* **Your task**:
The answer must consist of every line from the entries below that contains the word "could".

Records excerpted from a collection
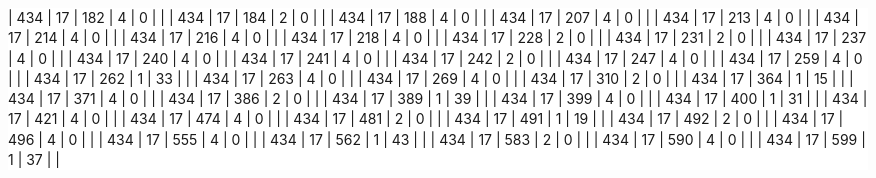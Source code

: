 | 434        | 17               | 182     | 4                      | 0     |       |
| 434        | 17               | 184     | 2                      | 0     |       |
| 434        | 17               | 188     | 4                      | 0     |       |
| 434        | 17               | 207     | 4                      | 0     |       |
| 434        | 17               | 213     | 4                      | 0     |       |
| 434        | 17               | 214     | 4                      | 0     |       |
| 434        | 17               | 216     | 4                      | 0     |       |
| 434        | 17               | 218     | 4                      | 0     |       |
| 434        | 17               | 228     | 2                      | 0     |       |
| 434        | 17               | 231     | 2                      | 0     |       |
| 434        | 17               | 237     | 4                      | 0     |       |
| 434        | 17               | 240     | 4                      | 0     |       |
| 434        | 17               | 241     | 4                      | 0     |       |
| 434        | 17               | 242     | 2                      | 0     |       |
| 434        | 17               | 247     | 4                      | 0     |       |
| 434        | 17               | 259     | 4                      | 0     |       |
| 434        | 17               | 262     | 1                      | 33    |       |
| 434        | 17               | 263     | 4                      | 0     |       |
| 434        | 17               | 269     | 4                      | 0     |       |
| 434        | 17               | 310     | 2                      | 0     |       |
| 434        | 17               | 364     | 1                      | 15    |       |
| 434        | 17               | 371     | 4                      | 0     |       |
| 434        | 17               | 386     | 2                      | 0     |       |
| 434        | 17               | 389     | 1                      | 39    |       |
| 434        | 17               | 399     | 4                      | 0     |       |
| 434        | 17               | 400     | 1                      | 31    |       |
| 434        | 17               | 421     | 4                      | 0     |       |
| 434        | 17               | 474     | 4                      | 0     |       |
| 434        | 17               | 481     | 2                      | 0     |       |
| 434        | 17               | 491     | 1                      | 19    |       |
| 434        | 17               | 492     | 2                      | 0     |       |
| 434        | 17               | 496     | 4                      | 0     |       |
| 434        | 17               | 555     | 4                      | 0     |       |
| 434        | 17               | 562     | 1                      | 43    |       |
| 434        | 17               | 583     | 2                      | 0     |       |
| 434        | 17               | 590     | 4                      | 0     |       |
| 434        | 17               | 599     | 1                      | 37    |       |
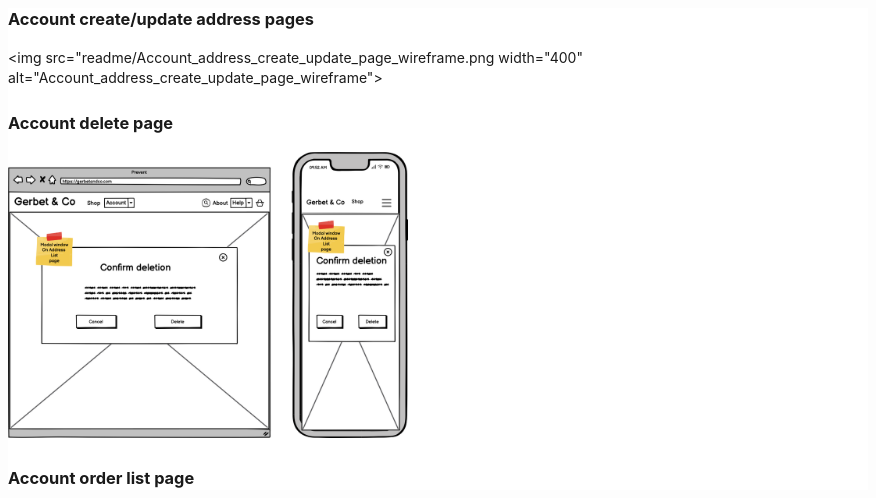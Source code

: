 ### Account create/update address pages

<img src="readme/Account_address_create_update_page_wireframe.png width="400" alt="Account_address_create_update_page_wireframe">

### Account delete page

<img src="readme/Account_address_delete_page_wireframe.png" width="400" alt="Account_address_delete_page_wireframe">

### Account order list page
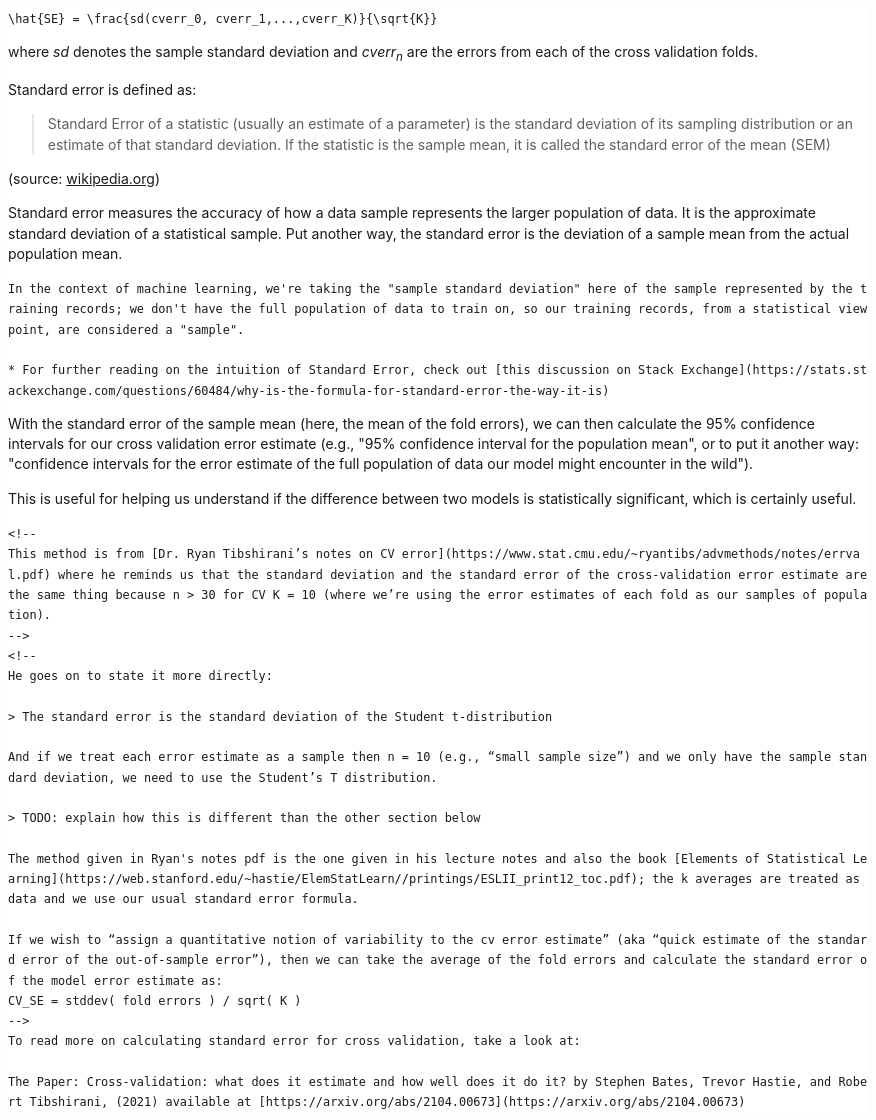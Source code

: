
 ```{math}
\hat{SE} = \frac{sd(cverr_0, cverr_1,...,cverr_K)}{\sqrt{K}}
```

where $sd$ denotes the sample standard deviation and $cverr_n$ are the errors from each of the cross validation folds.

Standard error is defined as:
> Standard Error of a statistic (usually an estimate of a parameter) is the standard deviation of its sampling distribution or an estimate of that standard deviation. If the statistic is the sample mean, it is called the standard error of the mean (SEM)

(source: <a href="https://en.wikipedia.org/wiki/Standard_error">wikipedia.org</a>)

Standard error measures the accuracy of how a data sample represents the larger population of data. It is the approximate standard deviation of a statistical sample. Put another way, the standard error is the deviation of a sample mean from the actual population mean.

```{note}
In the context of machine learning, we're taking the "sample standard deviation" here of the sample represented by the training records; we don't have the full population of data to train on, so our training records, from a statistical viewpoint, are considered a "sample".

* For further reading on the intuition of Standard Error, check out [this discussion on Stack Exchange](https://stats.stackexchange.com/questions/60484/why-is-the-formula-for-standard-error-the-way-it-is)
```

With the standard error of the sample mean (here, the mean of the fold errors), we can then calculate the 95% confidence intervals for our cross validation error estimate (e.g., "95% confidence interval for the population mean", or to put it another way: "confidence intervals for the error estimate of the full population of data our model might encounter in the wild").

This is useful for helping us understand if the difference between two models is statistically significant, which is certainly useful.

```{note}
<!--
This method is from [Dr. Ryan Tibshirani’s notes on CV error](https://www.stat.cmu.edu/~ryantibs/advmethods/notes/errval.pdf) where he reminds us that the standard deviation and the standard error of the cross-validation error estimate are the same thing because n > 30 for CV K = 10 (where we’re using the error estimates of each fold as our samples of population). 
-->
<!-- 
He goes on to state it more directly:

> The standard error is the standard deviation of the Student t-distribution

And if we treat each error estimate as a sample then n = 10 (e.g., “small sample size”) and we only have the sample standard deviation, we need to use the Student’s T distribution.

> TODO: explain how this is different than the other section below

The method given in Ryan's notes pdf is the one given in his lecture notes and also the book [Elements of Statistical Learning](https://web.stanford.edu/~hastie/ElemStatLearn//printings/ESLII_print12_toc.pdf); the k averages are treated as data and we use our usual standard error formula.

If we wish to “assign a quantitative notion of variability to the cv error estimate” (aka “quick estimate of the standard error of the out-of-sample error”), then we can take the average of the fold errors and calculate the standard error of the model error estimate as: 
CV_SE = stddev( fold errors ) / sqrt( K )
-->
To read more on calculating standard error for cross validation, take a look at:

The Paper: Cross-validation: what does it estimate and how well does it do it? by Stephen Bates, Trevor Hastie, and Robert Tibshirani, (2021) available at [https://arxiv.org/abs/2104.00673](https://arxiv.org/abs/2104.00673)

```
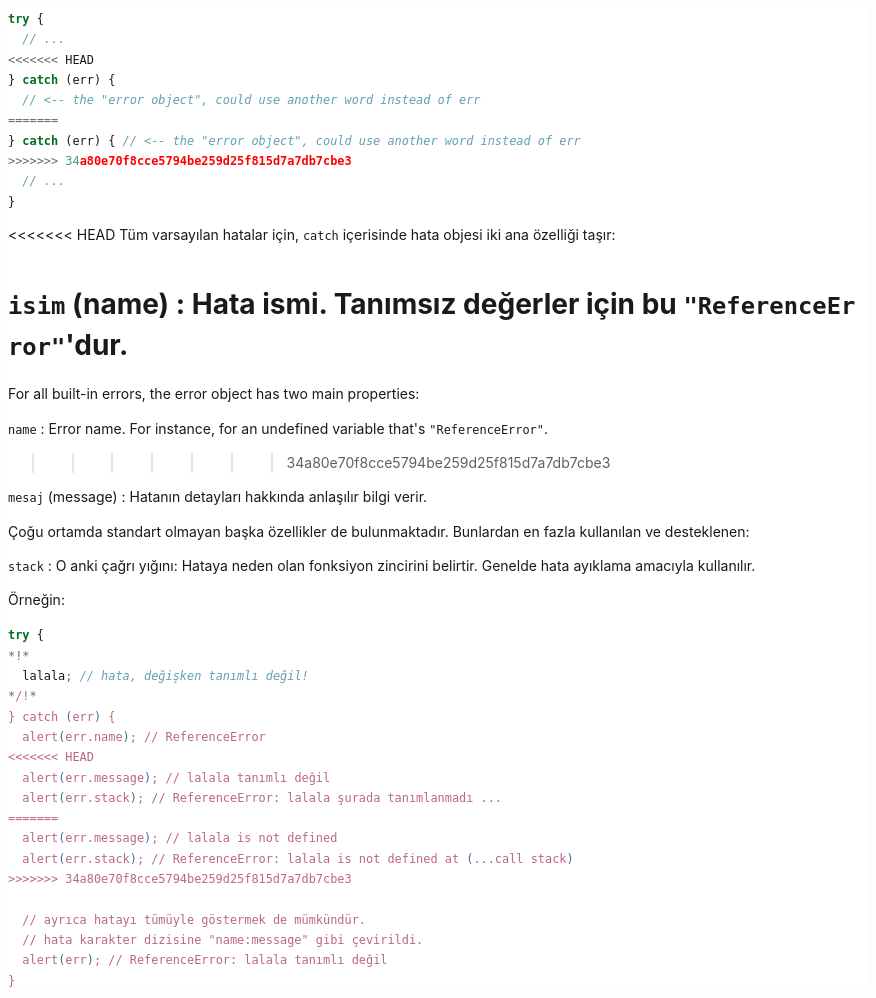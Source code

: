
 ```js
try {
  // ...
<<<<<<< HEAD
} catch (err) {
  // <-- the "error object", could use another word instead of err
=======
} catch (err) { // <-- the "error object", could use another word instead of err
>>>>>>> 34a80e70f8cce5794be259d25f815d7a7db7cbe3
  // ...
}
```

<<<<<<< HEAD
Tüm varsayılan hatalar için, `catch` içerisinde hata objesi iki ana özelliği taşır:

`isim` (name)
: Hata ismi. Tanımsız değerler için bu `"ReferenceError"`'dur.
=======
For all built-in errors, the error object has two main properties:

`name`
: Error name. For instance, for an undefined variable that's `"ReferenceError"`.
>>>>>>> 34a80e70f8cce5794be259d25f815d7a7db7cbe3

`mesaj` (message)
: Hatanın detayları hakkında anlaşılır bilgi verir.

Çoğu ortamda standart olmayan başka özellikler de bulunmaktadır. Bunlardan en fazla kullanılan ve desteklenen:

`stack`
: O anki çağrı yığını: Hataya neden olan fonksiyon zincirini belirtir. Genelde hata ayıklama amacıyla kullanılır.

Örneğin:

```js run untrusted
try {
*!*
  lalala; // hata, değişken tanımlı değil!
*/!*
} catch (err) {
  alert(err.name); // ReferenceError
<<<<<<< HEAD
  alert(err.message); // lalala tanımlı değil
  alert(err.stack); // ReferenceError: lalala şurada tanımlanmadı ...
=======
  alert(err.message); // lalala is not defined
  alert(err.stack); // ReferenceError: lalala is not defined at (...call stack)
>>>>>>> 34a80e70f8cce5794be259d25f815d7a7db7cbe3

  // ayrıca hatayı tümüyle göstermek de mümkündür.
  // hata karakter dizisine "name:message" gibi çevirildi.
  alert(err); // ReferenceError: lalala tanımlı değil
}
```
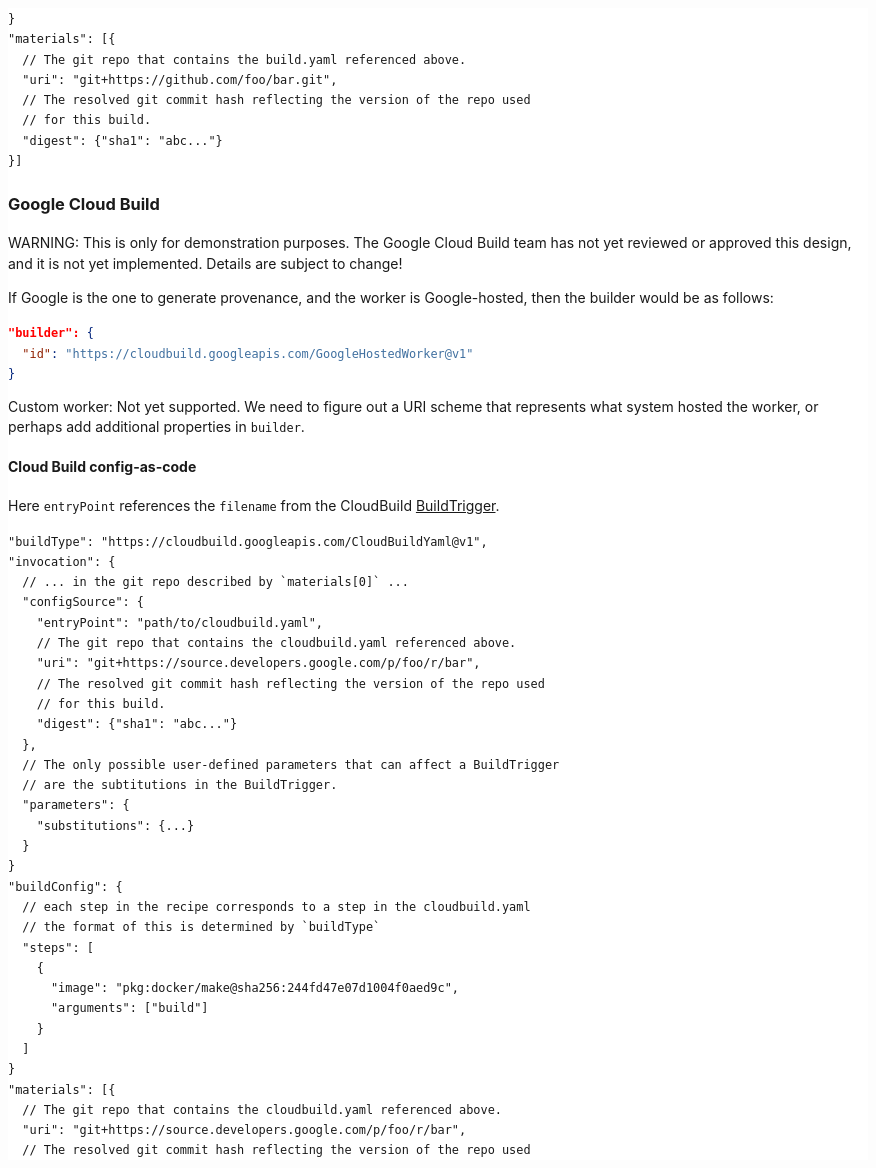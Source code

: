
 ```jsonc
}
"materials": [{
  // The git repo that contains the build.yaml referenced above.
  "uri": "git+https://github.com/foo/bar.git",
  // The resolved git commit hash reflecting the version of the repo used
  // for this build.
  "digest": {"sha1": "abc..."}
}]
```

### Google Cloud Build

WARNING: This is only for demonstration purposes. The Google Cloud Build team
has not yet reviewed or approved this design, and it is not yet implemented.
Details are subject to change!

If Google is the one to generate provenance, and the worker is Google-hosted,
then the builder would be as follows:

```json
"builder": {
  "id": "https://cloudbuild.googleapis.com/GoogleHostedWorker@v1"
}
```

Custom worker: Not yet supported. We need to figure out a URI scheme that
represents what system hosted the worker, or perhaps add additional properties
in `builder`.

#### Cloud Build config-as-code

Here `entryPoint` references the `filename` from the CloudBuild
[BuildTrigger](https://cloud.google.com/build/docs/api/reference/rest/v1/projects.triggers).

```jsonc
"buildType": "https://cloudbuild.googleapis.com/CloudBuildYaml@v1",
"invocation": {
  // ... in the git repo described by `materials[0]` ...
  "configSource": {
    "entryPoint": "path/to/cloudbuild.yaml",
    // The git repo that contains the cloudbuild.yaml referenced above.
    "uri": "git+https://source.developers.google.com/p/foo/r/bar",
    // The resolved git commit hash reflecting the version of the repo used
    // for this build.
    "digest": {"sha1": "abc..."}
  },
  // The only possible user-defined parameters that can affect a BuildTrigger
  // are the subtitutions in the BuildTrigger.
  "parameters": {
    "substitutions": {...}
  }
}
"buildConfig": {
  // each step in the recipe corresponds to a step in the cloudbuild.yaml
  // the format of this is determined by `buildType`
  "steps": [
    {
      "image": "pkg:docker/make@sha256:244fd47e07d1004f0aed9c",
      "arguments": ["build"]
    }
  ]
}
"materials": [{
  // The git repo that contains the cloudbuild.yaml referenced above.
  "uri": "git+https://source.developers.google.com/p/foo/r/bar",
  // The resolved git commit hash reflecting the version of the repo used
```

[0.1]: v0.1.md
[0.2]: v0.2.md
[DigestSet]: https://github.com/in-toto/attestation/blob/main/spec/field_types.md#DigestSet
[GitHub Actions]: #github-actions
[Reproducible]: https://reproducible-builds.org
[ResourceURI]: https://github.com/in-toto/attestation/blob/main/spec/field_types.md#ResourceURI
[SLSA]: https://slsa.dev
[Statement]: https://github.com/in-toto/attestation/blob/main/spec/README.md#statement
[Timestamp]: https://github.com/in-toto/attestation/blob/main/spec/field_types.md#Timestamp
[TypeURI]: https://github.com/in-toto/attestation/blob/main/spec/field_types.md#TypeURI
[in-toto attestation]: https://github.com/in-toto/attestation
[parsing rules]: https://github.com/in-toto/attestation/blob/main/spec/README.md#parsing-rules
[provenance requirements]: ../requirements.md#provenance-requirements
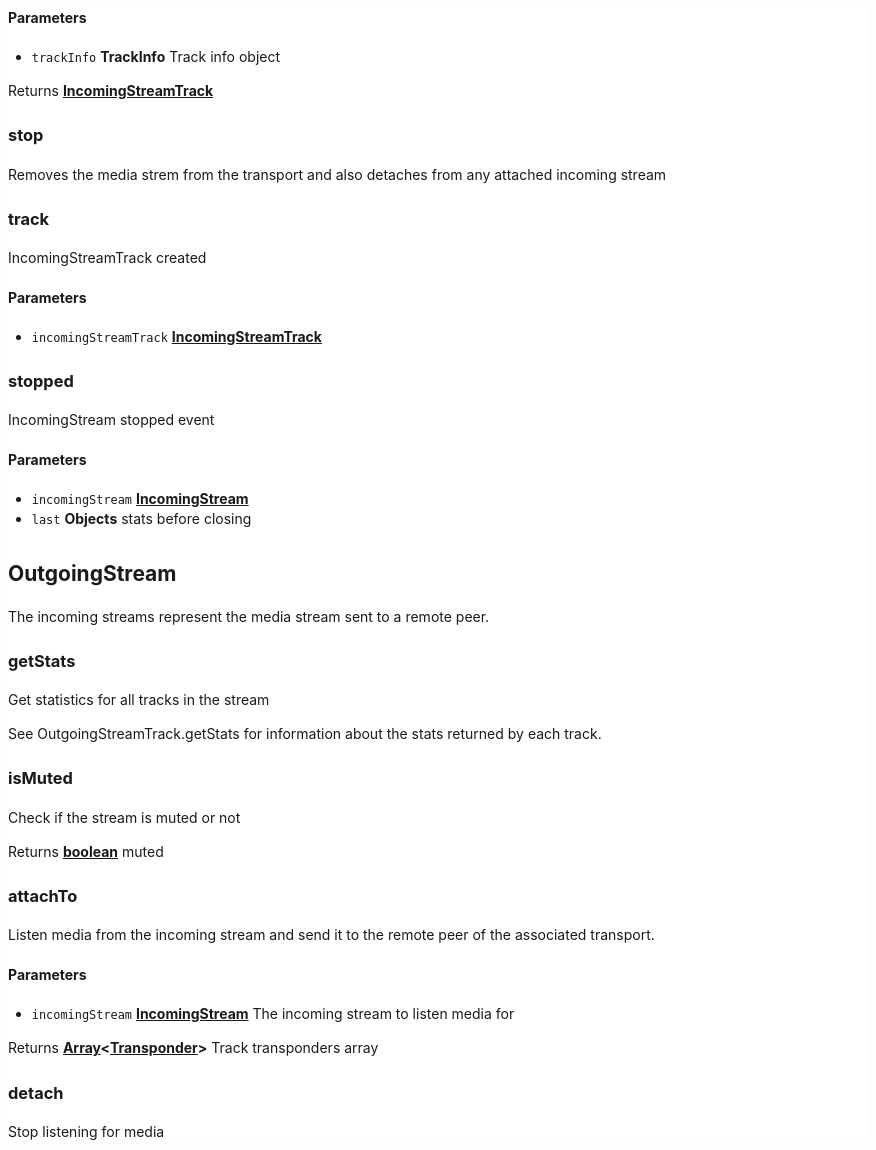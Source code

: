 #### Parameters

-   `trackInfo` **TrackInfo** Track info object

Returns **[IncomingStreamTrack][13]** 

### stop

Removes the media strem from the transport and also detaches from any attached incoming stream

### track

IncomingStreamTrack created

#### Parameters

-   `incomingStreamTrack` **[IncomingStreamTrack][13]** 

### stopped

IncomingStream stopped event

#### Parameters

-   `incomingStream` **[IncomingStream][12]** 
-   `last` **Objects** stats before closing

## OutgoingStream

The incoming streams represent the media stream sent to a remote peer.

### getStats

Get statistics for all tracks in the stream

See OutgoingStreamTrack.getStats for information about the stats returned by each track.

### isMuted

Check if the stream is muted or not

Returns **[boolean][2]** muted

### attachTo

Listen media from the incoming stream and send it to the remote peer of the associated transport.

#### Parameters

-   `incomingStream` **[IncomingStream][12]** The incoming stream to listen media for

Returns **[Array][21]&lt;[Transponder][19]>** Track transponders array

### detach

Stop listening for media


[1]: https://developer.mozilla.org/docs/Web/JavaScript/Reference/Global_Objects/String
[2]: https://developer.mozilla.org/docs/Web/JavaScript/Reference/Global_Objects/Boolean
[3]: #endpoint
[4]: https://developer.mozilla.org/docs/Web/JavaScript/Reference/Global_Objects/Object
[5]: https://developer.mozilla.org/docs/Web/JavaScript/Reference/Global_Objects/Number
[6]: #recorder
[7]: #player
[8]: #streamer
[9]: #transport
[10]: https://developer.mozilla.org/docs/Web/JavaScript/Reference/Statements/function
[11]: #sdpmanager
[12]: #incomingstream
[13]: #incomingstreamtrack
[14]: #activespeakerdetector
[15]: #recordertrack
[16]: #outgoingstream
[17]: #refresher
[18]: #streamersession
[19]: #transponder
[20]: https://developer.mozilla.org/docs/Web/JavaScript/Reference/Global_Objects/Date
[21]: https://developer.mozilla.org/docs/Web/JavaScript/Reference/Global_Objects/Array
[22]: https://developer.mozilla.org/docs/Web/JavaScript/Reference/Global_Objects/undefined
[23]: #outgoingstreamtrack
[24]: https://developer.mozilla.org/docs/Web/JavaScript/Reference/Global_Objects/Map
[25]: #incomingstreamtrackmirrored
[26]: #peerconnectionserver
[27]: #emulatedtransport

* **Output for this exercise**:
  // <-- the "error object", could use another word instead of err
} catch (err) { // <-- the "error object", could use another word instead of err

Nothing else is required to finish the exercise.